Estas confusiones de principios llevan a estos liberales a una contradicción bastante sintomática que, incidentalmente, los empuja a apoyar con entusiasmo proyectos políticos iliberales y reaccionarios. La contradicción, desde luego, se traduce en que “no saben lo que quieren”. Por un lado, se inclinan más por el principio de libertad negativa, sobre todo aplicado al ámbito de la economía. Preferirían un mercado sin restricciones, donde aplique el derecho natural utilitarista hobbesiano. Por otra parte, invocan el principio ilustrado de libertad positiva a conveniencia, en particular cuando intentan situarse en una posición moralmente superior sobre algún tema.
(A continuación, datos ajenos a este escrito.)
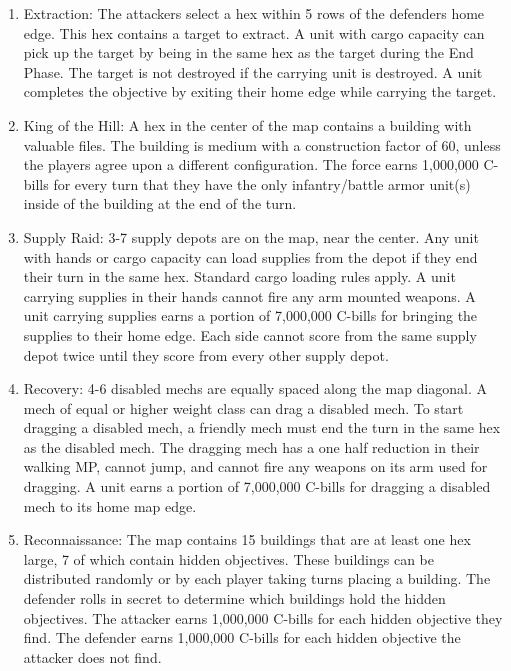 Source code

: \documentclass{article}
\begin{document}
\begin{enumerate}

\item Extraction: The attackers select a hex within 5 rows of the defenders home edge.
This hex contains a target to extract.
A unit with cargo capacity can pick up the target by being in the same hex as the target during the End Phase.
The target is not destroyed if the carrying unit is destroyed.
A unit completes the objective by exiting their home edge while carrying the target.

\item King of the Hill: A hex in the center of the map contains a building with valuable files.
The building is medium with a construction factor of 60, unless the players agree upon a different configuration.
The force earns 1,000,000 C-bills for every turn that they have the only infantry/battle armor unit(s) inside of the building at the end of the turn.

\item Supply Raid: 3-7 supply depots are on the map, near the center.
Any unit with hands or cargo capacity can load supplies from the depot if they end their turn in the same hex.
Standard cargo loading rules apply.
A unit carrying supplies in their hands cannot fire any arm mounted weapons.
A unit carrying supplies earns a portion of 7,000,000 C-bills for bringing the supplies to their home edge.
Each side cannot score from the same supply depot twice until they score from every other supply depot.

\item Recovery: 4-6 disabled mechs are equally spaced along the map diagonal.
A mech of equal or higher weight class can drag a disabled mech.
To start dragging a disabled mech, a friendly mech must end the turn in the same hex as the disabled mech.
The dragging mech has a one half reduction in their walking MP, cannot jump, and cannot fire any weapons on its arm used for dragging.
A unit earns a portion of 7,000,000 C-bills for dragging a disabled mech to its home map edge.

\item Reconnaissance: The map contains 15 buildings that are at least one hex large, 7 of which contain hidden objectives.
These buildings can be distributed randomly or by each player taking turns placing a building.
The defender rolls in secret to determine which buildings hold the hidden objectives.
The attacker earns 1,000,000 C-bills for each hidden objective they find.
The defender earns 1,000,000 C-bills for each hidden objective the attacker does not find.


\end{enumerate}
\end{document}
En algunos casos, donde la confusión es más anodina, se presentan como “liberales clásicos” y “conservadores” a la vez, exhibiendo con mayor énfasis su sandez. En la práctica, se inclinan sobre todo por nociones de “libertad” que, en realidad, mellan la dignidad individual; e invocan principios ilustrados que, de hecho, no han entendido. En este marco, no solo están totalmente desconectados de la realidad social, sino que son incapaces de ordenar sus ideas en el nivel, más sofisticado, de la abstracción. Son los perfectos vendedores de humo desinformados; charlatanes par excellence.
Entonces, la siguiente cuestión por resolver es ¿Cómo afecta este ideologema liberal-libertario en la realidad social? La respuesta es el envilecimiento de la política y el auge de ideas reaccionarias, expresadas con teatralidad abyecta. La peligrosidad de este envilecimiento tiene que ver con que se vuelve atractivo para muchos. ¿Por qué pasa esto? Definitivamente, no porque estos planteamientos tengan más sentido, o sean más verdaderos que otros. Sino y simplemente, porque cada vez más gente está frustrada e inconforme. Esta inconformidad social, por paradójico que les resulte a muchos, es el correlato del fracaso de las políticas económicas aplicadas a nivel global, durante las últimas cuatro décadas. Políticas económicas inspiradas en un fundamentalismo de mercado que, claramente, favorecieron a unas “castas”, a la vez que deterioraron las condiciones de vida del resto. De forma malsana, los libertarios intentan capitalizar este descontento para plantear, como “soluciones”, las mismas políticas económicas. Ingresamos en el terreno de la locura y de los monstruos.